[Issue #29] [pulsar-spark] Adding SparkPulsarReliableReceiver #31

aditiwari01 · 2021-12-26T14:06:07Z

Fixes #29

Motivation

Current pulsar-spark adapter uses spark_streaming_2.10 while scala dependency is 2.11. Apart from this current receiver does not take care about reliability, rate limit and. backpressure. Added a new receiver with all these considerations.

Modifications

Includes:

Updating spark_streaming_2.10 to spark_streaming_2.11.
Includes rate limit/ backpressure logic in receiver.
Batch read from pulsar instead of record by record.
Making receiver reliable using batch store call.

eolivelli

Great work.

Unfortunately I don't know Scala so I cannot give much feedback.
I left a comment.

Hopefully other folks will be able to give more feedback.

We can ask om dev@pulsar.apache.org for more reviews

eolivelli · 2021-12-28T20:01:05Z

pulsar-spark/src/main/scala/org/apache/pulsar/spark/SparkStreamingReliablePulsarReceiver.scala

+        restart("Restart a consumer")
+    }
+    latestStorePushTime = System.currentTimeMillis()
+    new Thread() {


Can we give a name to this thread?

Also, can we keep a reference to the Thread as a field?
Usually this helps in shutting down the system as you can wait for the Thread to exit in order to not leave leaks

Makes sense.

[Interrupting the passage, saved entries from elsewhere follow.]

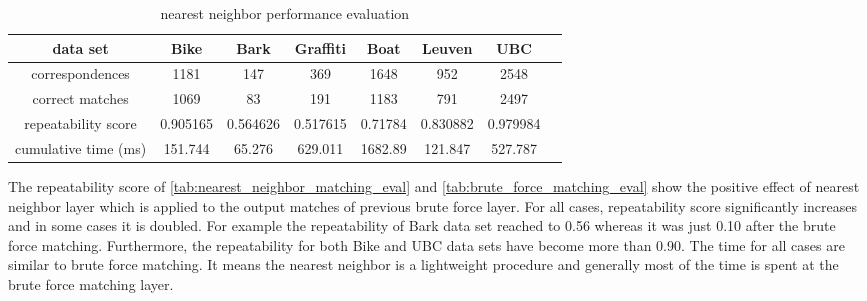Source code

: \begin{table}[H]
  \begin{tabular}{| c || c | c | c | c | c | c | c |}
      \hline
      data set & Bike & Bark & Graffiti & Boat & Leuven & UBC \\ \hline \hline
      correspondences & 1181 & 147 & 369 & 1648 & 952 & 2548 \\ \hline
      correct matches & 1069 & 83 & 191 & 1183 & 791 & 2497 \\ \hline
      repeatability score & 0.905165 & 0.564626 & 0.517615 & 0.71784 & 0.830882 & 0.979984\\ \hline
      cumulative time (ms) & 151.744 & 65.276 & 629.011 & 1682.89 & 121.847 & 527.787 \\ \hline
  \end{tabular}
  \caption{nearest neighbor performance evaluation} \label{tab:nearest_neighbor_matching_eval}
\end{table}

The repeatability score of \autoref{tab:nearest_neighbor_matching_eval} and \autoref{tab:brute_force_matching_eval} show the positive effect of nearest neighbor layer which is applied to the output matches of previous brute force layer. For all cases, repeatability score significantly increases and in some cases it is doubled. For example the repeatability of Bark data set reached to 0.56 whereas it was just 0.10 after the brute force matching. Furthermore, the repeatability for both Bike and UBC data sets have become more than 0.90. The time for all cases are similar to brute force matching. It means the nearest neighbor is a lightweight procedure and generally most of the time is spent at the brute force matching layer.

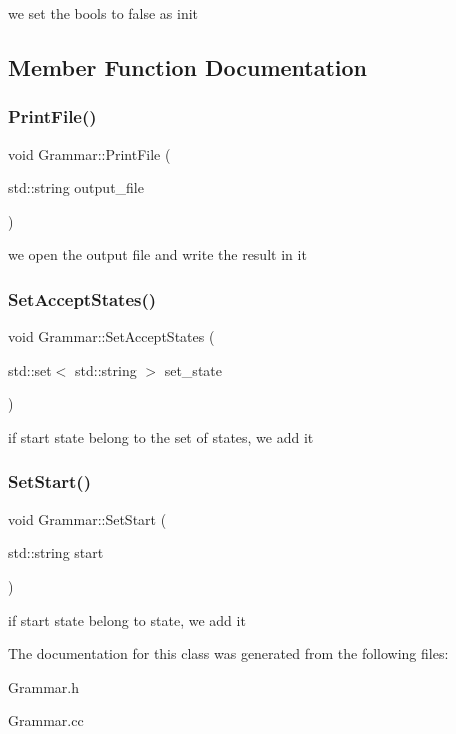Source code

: we set the bools to false as init 

\subsection{Member Function Documentation}
\mbox{\label{classGrammar_a4bb28fac57fe1177d5e95e833d3717d1}} 
\subsubsection{\texorpdfstring{Print\+File()}{PrintFile()}}
{\footnotesize\ttfamily void Grammar\+::\+Print\+File (\begin{DoxyParamCaption}\item[{std\+::string}]{output\+\_\+file }\end{DoxyParamCaption})}

we open the output file and write the result in it \mbox{\label{classGrammar_a182676fa0ce7f6ce737a2fd4c357b3e2}} 
\subsubsection{\texorpdfstring{Set\+Accept\+States()}{SetAcceptStates()}}
{\footnotesize\ttfamily void Grammar\+::\+Set\+Accept\+States (\begin{DoxyParamCaption}\item[{std\+::set$<$ std\+::string $>$}]{set\+\_\+state }\end{DoxyParamCaption})}

if start state belong to the set of states, we add it \mbox{\label{classGrammar_a8729a9cee27c29079970a78163c8ed0f}} 
\subsubsection{\texorpdfstring{Set\+Start()}{SetStart()}}
{\footnotesize\ttfamily void Grammar\+::\+Set\+Start (\begin{DoxyParamCaption}\item[{std\+::string}]{start }\end{DoxyParamCaption})}

if start state belong to state, we add it 

The documentation for this class was generated from the following files\+:\begin{DoxyCompactItemize}
\item 
Grammar.\+h\item 
Grammar.\+cc\end{DoxyCompactItemize}
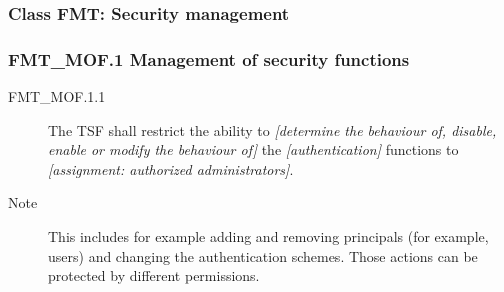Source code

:\documentclass[10pt,a4paper,english]{article}
\begin{document}
\hypertarget{class-fmt-security-management}{}
\subsubsection*{Class FMT: Security management}



\hypertarget{fmt-mof-1-management-of-security-functions}{}
\subsubsection*{FMT{\_}MOF.1 Management of security functions}
\begin{description}
\item[FMT{\_}MOF.1.1]

The TSF shall restrict the ability to \emph{{[}determine the
behaviour of, disable, enable or modify the behaviour of]} the
\emph{{[}authentication]} functions to \emph{{[}assignment: 
authorized administrators]}.

\item[Note]

This includes for example adding and removing principals (for example,
users) and changing the authentication schemes. Those actions can be
protected by different permissions.

\end{description}



\hypertarget{fmt-msa-1-management-of-security-attributes}{}
\end{document}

Ideally the thread should be stopped before stopping receiver (Controlled by isStopped). However, I'll add the check just in case.

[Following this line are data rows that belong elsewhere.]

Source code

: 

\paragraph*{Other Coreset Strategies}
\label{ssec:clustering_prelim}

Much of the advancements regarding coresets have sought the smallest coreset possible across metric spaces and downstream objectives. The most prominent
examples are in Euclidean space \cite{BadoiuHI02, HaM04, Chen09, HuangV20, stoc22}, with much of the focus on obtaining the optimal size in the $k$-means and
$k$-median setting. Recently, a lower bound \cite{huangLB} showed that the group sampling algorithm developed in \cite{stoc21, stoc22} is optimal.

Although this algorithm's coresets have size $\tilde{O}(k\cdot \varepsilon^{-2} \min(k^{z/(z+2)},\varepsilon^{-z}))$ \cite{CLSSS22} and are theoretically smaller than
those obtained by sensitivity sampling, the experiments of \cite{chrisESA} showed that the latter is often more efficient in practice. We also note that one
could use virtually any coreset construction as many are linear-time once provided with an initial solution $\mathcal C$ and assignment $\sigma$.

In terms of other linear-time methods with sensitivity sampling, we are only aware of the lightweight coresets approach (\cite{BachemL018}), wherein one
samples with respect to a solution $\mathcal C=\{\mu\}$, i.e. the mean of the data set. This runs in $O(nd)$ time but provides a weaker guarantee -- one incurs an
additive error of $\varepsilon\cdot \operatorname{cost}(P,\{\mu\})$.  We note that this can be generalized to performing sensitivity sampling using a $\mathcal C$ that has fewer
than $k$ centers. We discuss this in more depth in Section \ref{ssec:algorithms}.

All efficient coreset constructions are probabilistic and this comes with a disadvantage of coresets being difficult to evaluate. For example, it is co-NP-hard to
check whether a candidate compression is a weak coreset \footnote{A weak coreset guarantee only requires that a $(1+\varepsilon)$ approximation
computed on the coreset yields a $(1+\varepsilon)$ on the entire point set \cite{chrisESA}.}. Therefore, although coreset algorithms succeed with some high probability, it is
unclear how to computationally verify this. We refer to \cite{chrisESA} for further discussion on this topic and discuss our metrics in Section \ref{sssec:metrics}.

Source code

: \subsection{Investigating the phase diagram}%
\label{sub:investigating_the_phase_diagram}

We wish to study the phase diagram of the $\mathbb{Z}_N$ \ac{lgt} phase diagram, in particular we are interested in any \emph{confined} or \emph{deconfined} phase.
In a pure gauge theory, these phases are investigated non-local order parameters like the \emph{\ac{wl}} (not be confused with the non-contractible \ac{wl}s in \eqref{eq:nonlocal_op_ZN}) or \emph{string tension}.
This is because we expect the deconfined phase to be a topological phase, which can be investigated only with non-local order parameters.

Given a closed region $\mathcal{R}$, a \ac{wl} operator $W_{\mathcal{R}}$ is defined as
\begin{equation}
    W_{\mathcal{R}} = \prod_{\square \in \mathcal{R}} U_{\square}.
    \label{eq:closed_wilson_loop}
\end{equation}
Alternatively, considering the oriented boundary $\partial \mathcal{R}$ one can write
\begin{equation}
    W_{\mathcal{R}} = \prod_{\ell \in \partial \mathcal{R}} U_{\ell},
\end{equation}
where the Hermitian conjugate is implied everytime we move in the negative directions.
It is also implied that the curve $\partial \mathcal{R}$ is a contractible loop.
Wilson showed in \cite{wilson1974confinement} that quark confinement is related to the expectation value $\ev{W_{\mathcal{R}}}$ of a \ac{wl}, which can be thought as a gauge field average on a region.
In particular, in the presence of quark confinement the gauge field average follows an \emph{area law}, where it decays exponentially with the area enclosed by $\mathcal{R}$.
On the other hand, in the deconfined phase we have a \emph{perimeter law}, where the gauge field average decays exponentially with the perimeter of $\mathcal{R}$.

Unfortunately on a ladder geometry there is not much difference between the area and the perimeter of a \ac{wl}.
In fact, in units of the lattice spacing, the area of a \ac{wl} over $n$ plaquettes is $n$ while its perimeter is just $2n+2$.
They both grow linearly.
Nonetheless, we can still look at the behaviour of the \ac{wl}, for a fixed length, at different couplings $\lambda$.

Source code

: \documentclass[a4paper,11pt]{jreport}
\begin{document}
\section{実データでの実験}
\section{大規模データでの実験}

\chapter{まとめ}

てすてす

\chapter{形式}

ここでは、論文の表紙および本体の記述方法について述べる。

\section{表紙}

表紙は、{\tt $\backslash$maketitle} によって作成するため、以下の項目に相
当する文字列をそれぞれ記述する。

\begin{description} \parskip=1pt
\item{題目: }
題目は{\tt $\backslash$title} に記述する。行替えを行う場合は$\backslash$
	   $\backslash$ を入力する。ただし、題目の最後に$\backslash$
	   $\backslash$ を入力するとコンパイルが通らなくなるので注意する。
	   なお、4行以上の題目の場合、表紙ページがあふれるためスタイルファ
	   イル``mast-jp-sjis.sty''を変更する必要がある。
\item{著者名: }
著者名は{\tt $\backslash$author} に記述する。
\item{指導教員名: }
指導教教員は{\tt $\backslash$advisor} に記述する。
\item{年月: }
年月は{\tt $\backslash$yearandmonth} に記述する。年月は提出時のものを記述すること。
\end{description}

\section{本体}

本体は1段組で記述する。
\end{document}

aditiwari01 · 2022-01-03T06:43:36Z

Did anyone get a chance to review this?

eolivelli · 2022-01-03T07:24:39Z

.../src/main/scala/org/apache/spark/streaming/pulsar/SparkStreamingReliablePulsarReceiver.scala

+  }
+
+  override def onStop(): Unit = try {
+    if (consumerThread != null && consumerThread.isAlive) consumerThread.stop()  // Ideally consumrThread should be closed beforee calling onStop.


Please don't use Thread.stop() as it is deprecated and also it can lead to unpredictable behaviour (like unreleased locks)

It is enough to wait for it to finish here

It should be enough because onStop is called after setting isStopped = true. Hence thread should be closed by then.
But, generally speaking, what is the ideal way to close a thread that is stuck on something like IO? I didn't find anything other than stop that can kill the thread.

Can we do something like:
thread.join(30secs)
if(thread.isAlive()) thread.stop()?

sijie · 2022-01-13T09:11:23Z

@nlu90 can you take a look at this?

nlu90

Did you run some checkstyle tools to help format the code?

nlu90 · 2022-01-14T00:10:21Z

.../src/main/scala/org/apache/spark/streaming/pulsar/SparkStreamingReliablePulsarReceiver.scala

+            if(autoAcknowledge)
+              consumer.acknowledge(groupedMessages.map(_.messageId))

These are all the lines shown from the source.